**Your instructions:** In the listing below, look for "incrementado" and copy every line that has it.

**Source material:**
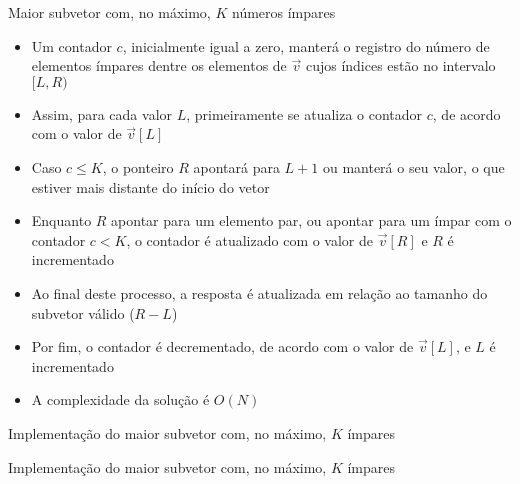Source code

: \begin{frame}[fragile]{Maior subvetor com, no máximo, $K$ números ímpares}

    \begin{itemize}
        \item Um contador $c$, inicialmente igual a zero, manterá o registro do número de elementos
            ímpares dentre os elementos de $\vec{v}$ cujos índices estão no intervalo $[L, R)$

        \item Assim, para cada valor $L$, primeiramente se atualiza o contador $c$, de acordo
            com o valor de $\vec{v}[L]$

        \item Caso $c\leq K$, o ponteiro $R$ apontará para $L + 1$ ou manterá o seu valor, o que
            estiver mais distante do início do vetor

        \item Enquanto $R$ apontar para um elemento par, ou apontar para um ímpar com o contador
            $c < K$, o contador é atualizado com o valor de $\vec{v}[R]$ e $R$ é incrementado

        \item Ao final deste processo, a resposta é atualizada em relação ao tamanho do subvetor
            válido ($R - L$)

        \item Por fim, o contador é decrementado, de acordo com o valor de $\vec{v}[L]$, e $L$
            é incrementado

        \item A complexidade da solução é $O(N)$
    \end{itemize}

\end{frame}



\begin{frame}[fragile]{Implementação do maior subvetor com, no máximo, $K$ ímpares}
\end{frame}

\begin{frame}[fragile]{Implementação do maior subvetor com, no máximo, $K$ ímpares}
\end{frame}

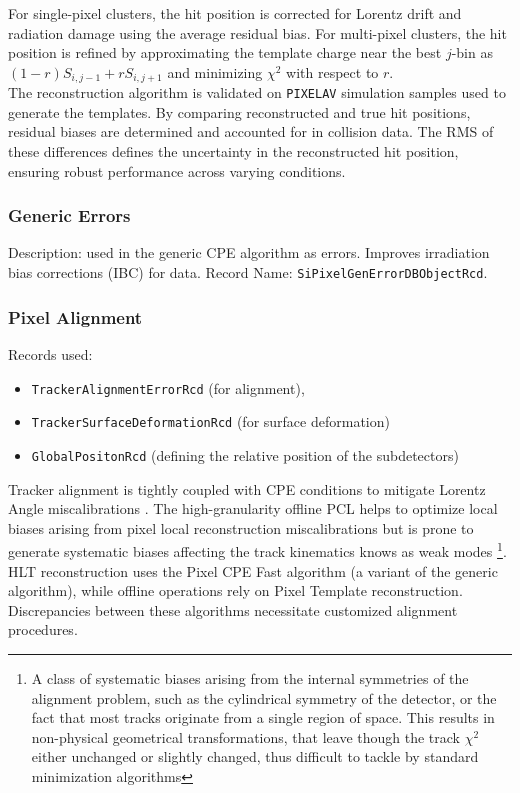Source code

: For single-pixel clusters, the hit position is corrected for Lorentz drift and radiation damage using the average residual bias. For multi-pixel clusters, the hit position is refined by approximating the template charge near the best \(j\)-bin as \((1-r)S_{i,j-1} + rS_{i,j+1}\) and minimizing \(\chi^2\) with respect to \(r\).\\
The reconstruction algorithm is validated on \texttt{PIXELAV} simulation \cite{Swartz:687440} samples used to generate the templates. By comparing reconstructed and true hit positions, residual biases are determined and accounted for in collision data. The RMS of these differences defines the uncertainty in the reconstructed hit position, ensuring robust performance across varying conditions.

\subsubsection{Generic Errors}

Description: used in the generic CPE algorithm as errors. Improves irradiation bias corrections (IBC) for data.
Record Name:  \texttt{SiPixelGenErrorDBObjectRcd}.

\subsubsection{Pixel Alignment}
Records used: 
\begin{itemize}
\item \texttt{TrackerAlignmentErrorRcd} (for alignment), 
\item \texttt{TrackerSurfaceDeformationRcd} (for surface deformation)  \item \texttt{GlobalPositonRcd} (defining the relative position of the subdetectors) 
\end{itemize}

Tracker alignment is tightly coupled with CPE conditions to mitigate Lorentz Angle miscalibrations \cite{CMS:2022ali}. The high-granularity offline PCL helps to optimize local biases arising from pixel local reconstruction miscalibrations but is prone to generate systematic biases affecting the track kinematics knows as weak modes \footnote{A class of systematic biases arising from the internal symmetries of the alignment problem, such as the cylindrical symmetry of the detector, or the fact that most tracks originate from a single region of space. This results in non-physical geometrical transformations, that leave though the track $\chi^{2}$ either unchanged or slightly changed, thus difficult to tackle by standard minimization algorithms}.
HLT reconstruction uses the Pixel CPE Fast algorithm (a variant of the generic algorithm), while offline operations rely on Pixel Template reconstruction. Discrepancies between these algorithms necessitate customized alignment procedures.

**Exercise solution:**
            $c < K$, o contador é atualizado com o valor de $\vec{v}[R]$ e $R$ é incrementado
            é incrementado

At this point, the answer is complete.